『自分で仕事をつくりだす』 健康に暮らし生きることが、仕事になる。それがナリワイという生き方だ

『自分で仕事をつくりだす』 健康に暮らし生きることが、仕事になる。それがナリワイという生き方だ

写真/佐坂和也 文/小山和之

「個人で元手が少なく多少の特訓ではじめられて、やればやるほど頭と体が鍛えられて技が身につき、ついでに仲間が増える仕事」——。伊藤洋志さんは、それを『ナリワイ』と呼ぶ。面白さ、健康、最後にお金といった優先順位で、自分が生きるなかで必要なものを仕事にし、直接的に生活を充実させる。そんなナリワイをつくりだす、伊藤さんの働き方について伺った。

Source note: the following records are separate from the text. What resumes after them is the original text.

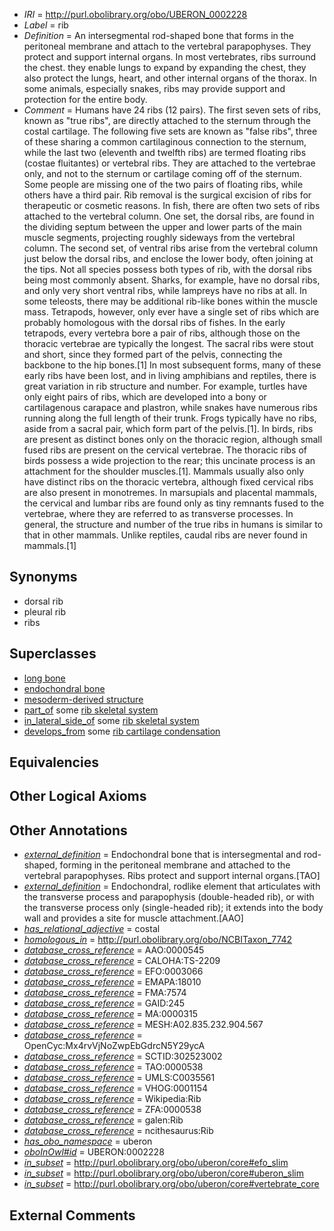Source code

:  * *IRI* = http://purl.obolibrary.org/obo/UBERON_0002228
 * *Label* = rib
 * *Definition* = An intersegmental rod-shaped bone that forms in the peritoneal membrane and attach to the vertebral parapophyses. They protect and support internal organs. In most vertebrates, ribs surround the chest. they enable lungs to expand by expanding the chest, they also protect the lungs, heart, and other internal organs of the thorax. In some animals, especially snakes, ribs may provide support and protection for the entire body.
 * *Comment* = Humans have 24 ribs (12 pairs). The first seven sets of ribs, known as "true ribs", are directly attached to the sternum through the costal cartilage. The following five sets are known as "false ribs", three of these sharing a common cartilaginous connection to the sternum, while the last two (eleventh and twelfth ribs) are termed floating ribs (costae fluitantes) or vertebral ribs. They are attached to the vertebrae only, and not to the sternum or cartilage coming off of the sternum. Some people are missing one of the two pairs of floating ribs, while others have a third pair. Rib removal is the surgical excision of ribs for therapeutic or cosmetic reasons. In fish, there are often two sets of ribs attached to the vertebral column. One set, the dorsal ribs, are found in the dividing septum between the upper and lower parts of the main muscle segments, projecting roughly sideways from the vertebral column. The second set, of ventral ribs arise from the vertebral column just below the dorsal ribs, and enclose the lower body, often joining at the tips. Not all species possess both types of rib, with the dorsal ribs being most commonly absent. Sharks, for example, have no dorsal ribs, and only very short ventral ribs, while lampreys have no ribs at all. In some teleosts, there may be additional rib-like bones within the muscle mass. Tetrapods, however, only ever have a single set of ribs which are probably homologous with the dorsal ribs of fishes. In the early tetrapods, every vertebra bore a pair of ribs, although those on the thoracic vertebrae are typically the longest. The sacral ribs were stout and short, since they formed part of the pelvis, connecting the backbone to the hip bones.[1] In most subsequent forms, many of these early ribs have been lost, and in living amphibians and reptiles, there is great variation in rib structure and number. For example, turtles have only eight pairs of ribs, which are developed into a bony or cartilagenous carapace and plastron, while snakes have numerous ribs running along the full length of their trunk. Frogs typically have no ribs, aside from a sacral pair, which form part of the pelvis.[1]. In birds, ribs are present as distinct bones only on the thoracic region, although small fused ribs are present on the cervical vertebrae. The thoracic ribs of birds possess a wide projection to the rear; this uncinate process is an attachment for the shoulder muscles.[1]. Mammals usually also only have distinct ribs on the thoracic vertebra, although fixed cervical ribs are also present in monotremes. In marsupials and placental mammals, the cervical and lumbar ribs are found only as tiny remnants fused to the vertebrae, where they are referred to as transverse processes. In general, the structure and number of the true ribs in humans is similar to that in other mammals. Unlike reptiles, caudal ribs are never found in mammals.[1]

## Synonyms

 * dorsal rib
 * pleural rib
 * ribs

## Superclasses

 * [long bone](../../UBERON/95/UBERON_0002495.md)
 * [endochondral bone](../../UBERON/13/UBERON_0002513.md)
 * [mesoderm-derived structure](../../UBERON/20/UBERON_0004120.md)
 * [part_of](../../BFO/50/BFO_0000050.md) some [rib skeletal system](../../UBERON/78/UBERON_0014478.md)
 * [in_lateral_side_of](../../BSPO/26/BSPO_0000126.md) some [rib skeletal system](../../UBERON/78/UBERON_0014478.md)
 * [develops_from](../../RO/02/RO_0002202.md) some [rib cartilage condensation](../../UBERON/88/UBERON_0006288.md)

## Equivalencies


## Other Logical Axioms


## Other Annotations

 * *[external_definition](../../UBPROP/01/UBPROP_0000001.md)* = Endochondral bone that is intersegmental and rod-shaped, forming in the peritoneal membrane and attached to the vertebral parapophyses. Ribs protect and support internal organs.[TAO]
 * *[external_definition](../../UBPROP/01/UBPROP_0000001.md)* = Endochondral, rodlike element that articulates with the transverse process and parapophysis (double-headed rib), or with the transverse process only (single-headed rib); it extends into the body wall and provides a site for muscle attachment.[AAO]
 * *[has_relational_adjective](../../UBPROP/07/UBPROP_0000007.md)* = costal
 * *[homologous_in](../../core#homologous/in/core#homologous_in.md)* = http://purl.obolibrary.org/obo/NCBITaxon_7742
 * *[database_cross_reference](../../ef/oboInOwl#hasDbXref.md)* = AAO:0000545
 * *[database_cross_reference](../../ef/oboInOwl#hasDbXref.md)* = CALOHA:TS-2209
 * *[database_cross_reference](../../ef/oboInOwl#hasDbXref.md)* = EFO:0003066
 * *[database_cross_reference](../../ef/oboInOwl#hasDbXref.md)* = EMAPA:18010
 * *[database_cross_reference](../../ef/oboInOwl#hasDbXref.md)* = FMA:7574
 * *[database_cross_reference](../../ef/oboInOwl#hasDbXref.md)* = GAID:245
 * *[database_cross_reference](../../ef/oboInOwl#hasDbXref.md)* = MA:0000315
 * *[database_cross_reference](../../ef/oboInOwl#hasDbXref.md)* = MESH:A02.835.232.904.567
 * *[database_cross_reference](../../ef/oboInOwl#hasDbXref.md)* = OpenCyc:Mx4rvVjNoZwpEbGdrcN5Y29ycA
 * *[database_cross_reference](../../ef/oboInOwl#hasDbXref.md)* = SCTID:302523002
 * *[database_cross_reference](../../ef/oboInOwl#hasDbXref.md)* = TAO:0000538
 * *[database_cross_reference](../../ef/oboInOwl#hasDbXref.md)* = UMLS:C0035561
 * *[database_cross_reference](../../ef/oboInOwl#hasDbXref.md)* = VHOG:0001154
 * *[database_cross_reference](../../ef/oboInOwl#hasDbXref.md)* = Wikipedia:Rib
 * *[database_cross_reference](../../ef/oboInOwl#hasDbXref.md)* = ZFA:0000538
 * *[database_cross_reference](../../ef/oboInOwl#hasDbXref.md)* = galen:Rib
 * *[database_cross_reference](../../ef/oboInOwl#hasDbXref.md)* = ncithesaurus:Rib
 * *[has_obo_namespace](../../ce/oboInOwl#hasOBONamespace.md)* = uberon
 * *[oboInOwl#id](../../id/oboInOwl#id.md)* = UBERON:0002228
 * *[in_subset](../../et/oboInOwl#inSubset.md)* = http://purl.obolibrary.org/obo/uberon/core#efo_slim
 * *[in_subset](../../et/oboInOwl#inSubset.md)* = http://purl.obolibrary.org/obo/uberon/core#uberon_slim
 * *[in_subset](../../et/oboInOwl#inSubset.md)* = http://purl.obolibrary.org/obo/uberon/core#vertebrate_core

## External Comments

本記事は『働き方変革プロジェクト』サイトに掲載された記事を転載したものです。

モンゴルに行きたかったから、モンゴルツアーの仕事をつくった

ー どうしてナリワイと言うようになったんでしょうか?

ビジネスではない『仕事』をつくりたいと思っていたからです。ビジネスはbusyが語源です。忙しいというのは嫌だなと、考え方を変えるにはまず言葉を変えようと、ナリワイという名前を付けました。

ー ナリワイとはどういう仕事を指しているんですか?

具体例をあげると、ナリワイの第一号はモンゴルのツアーです。モンゴルの暮らしや文化、遊牧生活を体験するというツアーです。2007年7月に1回目のツアーを行い、もう20回目くらいになります。

モンゴルツアーの様子

ー なぜモンゴルのツアーだったんですか?

僕がモンゴルに行きたかったからです。自分はどのみち行くので、じゃあ、ほかの人も行けるように間口を広げようと思って始めました。自分が生きるなかで必要なものを仕事にする。仕事で生活を充実させて、ついでにお金も稼ぐという感覚です。

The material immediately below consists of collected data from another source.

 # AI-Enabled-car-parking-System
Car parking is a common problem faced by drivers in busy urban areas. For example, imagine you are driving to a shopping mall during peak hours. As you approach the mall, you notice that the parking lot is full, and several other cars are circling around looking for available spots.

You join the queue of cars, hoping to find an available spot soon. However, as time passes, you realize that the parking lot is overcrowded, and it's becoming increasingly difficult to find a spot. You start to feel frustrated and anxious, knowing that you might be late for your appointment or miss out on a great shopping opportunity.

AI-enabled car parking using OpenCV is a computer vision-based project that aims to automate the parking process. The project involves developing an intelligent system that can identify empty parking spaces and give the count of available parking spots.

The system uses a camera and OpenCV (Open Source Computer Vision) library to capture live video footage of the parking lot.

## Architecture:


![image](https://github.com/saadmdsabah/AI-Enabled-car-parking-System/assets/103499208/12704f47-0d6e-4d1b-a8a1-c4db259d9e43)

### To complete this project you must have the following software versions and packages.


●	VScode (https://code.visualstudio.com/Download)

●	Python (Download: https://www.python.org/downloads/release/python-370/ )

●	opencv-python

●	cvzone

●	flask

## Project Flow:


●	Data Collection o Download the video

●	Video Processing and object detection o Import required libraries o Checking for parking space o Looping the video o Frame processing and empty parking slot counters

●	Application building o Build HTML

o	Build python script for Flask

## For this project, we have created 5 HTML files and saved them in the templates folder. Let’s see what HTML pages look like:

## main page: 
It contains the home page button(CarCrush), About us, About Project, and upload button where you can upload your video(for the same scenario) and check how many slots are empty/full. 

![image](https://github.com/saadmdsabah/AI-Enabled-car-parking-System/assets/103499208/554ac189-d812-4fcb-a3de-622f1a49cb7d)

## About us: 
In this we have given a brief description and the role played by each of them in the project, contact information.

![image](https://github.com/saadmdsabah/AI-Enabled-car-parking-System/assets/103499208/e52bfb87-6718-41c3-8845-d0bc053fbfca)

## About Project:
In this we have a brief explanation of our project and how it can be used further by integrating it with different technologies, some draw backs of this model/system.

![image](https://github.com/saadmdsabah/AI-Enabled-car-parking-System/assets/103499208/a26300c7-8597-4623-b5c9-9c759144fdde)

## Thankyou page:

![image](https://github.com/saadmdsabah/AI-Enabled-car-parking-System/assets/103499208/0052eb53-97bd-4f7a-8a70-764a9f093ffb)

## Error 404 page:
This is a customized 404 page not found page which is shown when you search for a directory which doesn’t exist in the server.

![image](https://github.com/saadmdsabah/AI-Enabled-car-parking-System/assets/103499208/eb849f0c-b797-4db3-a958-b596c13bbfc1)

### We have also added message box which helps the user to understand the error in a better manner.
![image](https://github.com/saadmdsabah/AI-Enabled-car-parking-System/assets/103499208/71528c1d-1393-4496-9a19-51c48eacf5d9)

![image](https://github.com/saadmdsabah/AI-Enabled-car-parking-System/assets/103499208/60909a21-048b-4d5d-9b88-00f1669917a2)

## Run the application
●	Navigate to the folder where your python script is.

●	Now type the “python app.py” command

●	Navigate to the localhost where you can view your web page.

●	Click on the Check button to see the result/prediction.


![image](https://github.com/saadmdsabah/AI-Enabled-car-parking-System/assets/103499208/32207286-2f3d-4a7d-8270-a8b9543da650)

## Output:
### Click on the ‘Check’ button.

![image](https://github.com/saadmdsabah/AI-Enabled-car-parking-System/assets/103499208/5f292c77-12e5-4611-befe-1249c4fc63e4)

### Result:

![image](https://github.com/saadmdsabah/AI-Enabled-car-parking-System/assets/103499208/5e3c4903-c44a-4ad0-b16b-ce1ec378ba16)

学生時代に、モンゴルの遊牧民のための『モンゴル非電化プロジェクト』にボランティアで参加したのをきっかけに、モンゴルへ年に1,2回行くようになりました。そこから会社を辞めた頃に、そのプロジェクトの現地パートナーのモンゴル人起業家バギーさんに「遊牧民の文化を学べるようなツアーをやってはどうか」というお話を提案しました。当時、既存の旅行代理店のツアーにはそういうものがなかったので、じゃあやりましょうと、その年の冬から準備を始めました。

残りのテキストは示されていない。